改正児童福祉法への付帯決議

平成28年児童福祉法改正。子どもの権利条約を1条に反映させるなど従来の改正とは異なる画期的なものだった。改正の元となった審議会に参加し、国会審議にも参考人として意見を述べた私としては、印象に残る改正だった。
改正の可決に際して、参議院厚生労働委員会は付帯決議を可決している。法的な拘束力はもたないから、もう付帯決議のあったことすら忘れている人が多いと思う。しかし、付帯決議については、政府は尊重することが求められている。
ではどんな付帯決議が行われたのだろう。
1つは「体罰によらない子育てを啓発すること」。2つ目が「今日の家庭を取り巻く状況の把握に努めること」。そして「親権を行う者の懲戒権の在り方について検討すること」。いずれももっとも基本的で、今日の子どもをめぐる問題を予見したようなものである。
それらが、どうして軽んじられるのだろう。子どもを第一義的に考えない大人、そして行政。最近アドボカシーについて考えている。子どものための代理人制度である。行政からも養育者からも離れて、純粋にひとりの子どもに寄り添い、制度作りなどにも子どもの声を反映させる。
子どもを、主体をもったひとりの人間として社会が仲間に入れる仕組み。権利行使の主体者として子どもをみること。
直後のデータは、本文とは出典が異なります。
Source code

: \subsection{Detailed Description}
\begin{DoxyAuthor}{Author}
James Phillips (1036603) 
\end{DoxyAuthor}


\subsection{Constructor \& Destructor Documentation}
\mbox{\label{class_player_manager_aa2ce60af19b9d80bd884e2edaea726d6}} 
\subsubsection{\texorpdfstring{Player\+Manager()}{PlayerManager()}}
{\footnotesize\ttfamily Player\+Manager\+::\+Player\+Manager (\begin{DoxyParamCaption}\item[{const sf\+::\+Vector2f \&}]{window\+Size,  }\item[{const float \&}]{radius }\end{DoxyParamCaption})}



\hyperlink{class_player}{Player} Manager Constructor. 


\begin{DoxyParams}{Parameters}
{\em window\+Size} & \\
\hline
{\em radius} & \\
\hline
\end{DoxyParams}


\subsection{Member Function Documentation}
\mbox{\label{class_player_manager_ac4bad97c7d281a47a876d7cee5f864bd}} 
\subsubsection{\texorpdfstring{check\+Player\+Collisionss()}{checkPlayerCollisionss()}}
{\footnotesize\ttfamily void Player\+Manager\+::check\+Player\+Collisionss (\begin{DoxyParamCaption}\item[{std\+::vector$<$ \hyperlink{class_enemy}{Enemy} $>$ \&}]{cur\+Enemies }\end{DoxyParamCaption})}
手元に「子どもの権利ノート」がある。内容は権利擁護の内容である。ところがそのなかにあるハガキは、虐待や暴力など権利侵害があったら連絡をしてください、とある。権利ノートと行政の考え方に乖離があると感じる。せっかく子どもたちの権利を私たちは擁護しますよ、と言っておきながら、権利を侵害されたらお知らせください、では温度差があるように思う。それも、お知らせくださいと言いながら、きちんと対処してくれない、きれいごととしての仕組みだったら怖くて利用もできない。そういう臭いを感じてしまうから、利用する子どももいない。